How to Fracture a Fairy Tale – Jane Yolen

 

How to Fracture a Fairy Tale

Jane Yolen

Tachyon Publications

298 pages

Review by Laura Gregory

 

Fairy tales provide a connection across generations, cultures, and mediums.  From the historic, often gruesome origin, to the DisneyTM-fied movie versions, they become a touchstone of common narrative through childhood memories.  In this collection of short stories, Jane Yolen’s fairy tales have been repackaged for the modern reader, drawn together by an introduction by another modern fairy tale “fracturer”, Marissa Meyer of Cinder fame. The way Yolen creates the breaks is looking at the original material through a new lens, whether that be a different character point of view, a modern setting, or the collision of two or more myths.   While the source material will be familiar to most, the prolific fantasy author adds a creative spin and original contribution to each one. With a title of How to Fracture a Fairy Tale, the reader is also provided with advice on how to take a crack at examining the old stories from new angles. Yolen fans may have read some of these short stories in other publications, however there is new content in the Notes section at the back of the book, where Yolen reflects on how she approached each short story and includes an additional poem inspired by the work.

 

“The Bridge’s Complaint” is based on “3 Billy Goats Gruff” and shows the originality of selecting a point of view character that is an essential part of the original tale, but had no voice or agency within it.  In this quirky retelling, the bridge is not only cognizant of the trolls and goats criss-crossing across its span, but actually inadvertently contributes to the troll’s demise.
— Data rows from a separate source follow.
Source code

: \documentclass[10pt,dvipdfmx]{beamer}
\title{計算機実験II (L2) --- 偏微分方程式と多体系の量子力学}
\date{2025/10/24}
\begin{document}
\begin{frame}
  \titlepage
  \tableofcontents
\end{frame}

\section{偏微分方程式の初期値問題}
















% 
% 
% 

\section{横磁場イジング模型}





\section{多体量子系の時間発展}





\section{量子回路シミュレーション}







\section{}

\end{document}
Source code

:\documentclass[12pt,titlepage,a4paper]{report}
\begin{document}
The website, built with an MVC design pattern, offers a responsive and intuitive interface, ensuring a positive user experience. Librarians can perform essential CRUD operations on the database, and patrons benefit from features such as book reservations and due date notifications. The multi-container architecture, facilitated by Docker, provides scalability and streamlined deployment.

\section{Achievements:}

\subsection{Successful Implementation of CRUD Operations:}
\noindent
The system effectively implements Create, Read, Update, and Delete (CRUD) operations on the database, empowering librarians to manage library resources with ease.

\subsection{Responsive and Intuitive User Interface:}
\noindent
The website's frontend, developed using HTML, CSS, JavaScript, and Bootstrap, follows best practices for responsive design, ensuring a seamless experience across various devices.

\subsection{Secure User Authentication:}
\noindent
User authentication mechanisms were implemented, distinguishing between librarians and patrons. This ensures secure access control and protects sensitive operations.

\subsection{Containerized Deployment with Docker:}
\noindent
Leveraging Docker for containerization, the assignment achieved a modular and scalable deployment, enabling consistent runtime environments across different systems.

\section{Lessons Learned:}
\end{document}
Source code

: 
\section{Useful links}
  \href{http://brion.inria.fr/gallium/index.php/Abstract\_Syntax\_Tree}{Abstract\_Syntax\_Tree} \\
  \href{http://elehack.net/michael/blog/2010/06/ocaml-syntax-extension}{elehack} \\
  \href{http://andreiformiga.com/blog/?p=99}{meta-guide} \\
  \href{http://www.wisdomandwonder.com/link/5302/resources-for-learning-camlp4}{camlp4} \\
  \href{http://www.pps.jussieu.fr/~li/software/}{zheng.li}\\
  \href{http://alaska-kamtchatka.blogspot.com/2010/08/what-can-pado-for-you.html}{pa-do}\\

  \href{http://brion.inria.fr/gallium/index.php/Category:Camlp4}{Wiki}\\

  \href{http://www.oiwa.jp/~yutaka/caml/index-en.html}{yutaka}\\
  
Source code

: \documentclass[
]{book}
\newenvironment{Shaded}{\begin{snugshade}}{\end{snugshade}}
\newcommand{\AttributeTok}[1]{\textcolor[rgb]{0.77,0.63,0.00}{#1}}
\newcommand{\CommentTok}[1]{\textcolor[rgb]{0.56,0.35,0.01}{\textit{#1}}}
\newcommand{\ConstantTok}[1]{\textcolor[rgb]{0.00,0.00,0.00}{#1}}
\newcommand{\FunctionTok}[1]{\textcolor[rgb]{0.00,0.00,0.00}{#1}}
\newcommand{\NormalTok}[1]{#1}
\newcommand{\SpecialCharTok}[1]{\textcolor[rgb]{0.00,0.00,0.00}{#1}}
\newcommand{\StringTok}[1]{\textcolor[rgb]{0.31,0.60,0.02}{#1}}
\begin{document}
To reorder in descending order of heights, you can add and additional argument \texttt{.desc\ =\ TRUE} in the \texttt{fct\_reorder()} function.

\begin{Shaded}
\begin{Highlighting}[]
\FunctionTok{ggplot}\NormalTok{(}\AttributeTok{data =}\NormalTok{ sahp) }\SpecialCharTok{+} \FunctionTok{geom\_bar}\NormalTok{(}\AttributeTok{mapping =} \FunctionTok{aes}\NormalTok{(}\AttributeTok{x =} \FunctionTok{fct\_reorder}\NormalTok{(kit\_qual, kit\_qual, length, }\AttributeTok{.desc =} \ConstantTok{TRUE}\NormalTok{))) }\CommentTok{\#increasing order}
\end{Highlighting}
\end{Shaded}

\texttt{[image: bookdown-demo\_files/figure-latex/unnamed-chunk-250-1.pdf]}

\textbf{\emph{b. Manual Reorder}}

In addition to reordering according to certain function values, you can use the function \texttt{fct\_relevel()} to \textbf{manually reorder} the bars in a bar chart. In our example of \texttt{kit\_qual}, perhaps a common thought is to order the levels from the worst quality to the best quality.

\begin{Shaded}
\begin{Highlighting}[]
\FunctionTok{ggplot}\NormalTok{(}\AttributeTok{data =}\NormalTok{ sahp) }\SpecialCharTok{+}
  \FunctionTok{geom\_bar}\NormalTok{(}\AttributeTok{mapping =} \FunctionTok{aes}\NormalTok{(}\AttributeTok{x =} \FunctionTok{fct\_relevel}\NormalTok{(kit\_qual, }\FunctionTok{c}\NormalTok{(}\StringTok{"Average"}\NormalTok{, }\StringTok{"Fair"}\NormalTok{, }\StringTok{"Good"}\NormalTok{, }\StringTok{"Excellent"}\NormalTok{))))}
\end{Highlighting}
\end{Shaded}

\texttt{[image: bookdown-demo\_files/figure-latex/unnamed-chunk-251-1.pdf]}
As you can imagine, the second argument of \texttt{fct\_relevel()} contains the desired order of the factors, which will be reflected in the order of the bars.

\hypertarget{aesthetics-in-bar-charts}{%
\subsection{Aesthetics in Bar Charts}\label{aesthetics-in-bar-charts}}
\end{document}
Reading about the desires and experiences of a bridge’s life creates a character out of a plot mechanism and with fairy tales littered with glass slippers and poison apples, it makes one wonder how many other tales of inanimate objects are just waiting to be told.

 

“Cinder Elephant” is a more contemporary twist on “Cinderella”, but the period setting is unclear, because there are still princes and royal balls, but also football, baseball and golf.  It has a feisty narrative with two bratty stepsisters and, while the setting is modern-ish and the title heroine is heavyset, it feels less a reimagining of the original tale as a superficial gloss on top of the standard tropes.  But then that is the nature of working within established fairy tales, they at once becomes a jumping off point as well as a constraint. Veer too far from the original tale and then one has to wonder if it is still considered “fractured” or just new work.  Another Cinderella inspired story in this collection is “The Moon Ribbon”, which starts similarly with a soot-covered maiden and then breaks out into an unique story with its own intriguing magical elements and atmosphere of mystery. There is a warm bond between mother and child that helps counter the evil step-mother and step-sisters and subverts the traditional ending of her having to rely on marriage to a prince to escape her fate.

 

“Slipping Sideways Through Eternity” is a powerful story that comes about from a mash-up of Yolen’s own novel The Devil’s Arithmetic and, as Yolen explains in the Notes, “an entirely different take on the role of Elijah in the stories from Jewish tradition.” Being unaware of the source material, I had no familiar reassurances of happily ever after as the story follows the protagonist as she travels back in time to a WWII era concentration camp.  The details are vivid without the sheen of fantasy to soften them and while the ending is hopeful, the bittersweet story adds a resonate depth to the anthology.

 

How to Fracture a Fairy Tale is a catchy title but falls a little short to encapsulate the extent of folklore, myth and legend that is actually contained within its pages.  When Yolen encourages the reader to imagine their own way to fracture a fairy tale, it leaves hope that there will be future stories that will cross diverse lines and cultures and perhaps break the mould of the protagonist always being a Princess and the evil parental always being the Step-Mother. Overall this collection ties in nostalgia of fairy tales of memory while invoking a desire to read the original material and track how far the tales have been twisted into the collective consciousness. And hopefully will encourage the reader to make an attempt to fracture their own favourite tale.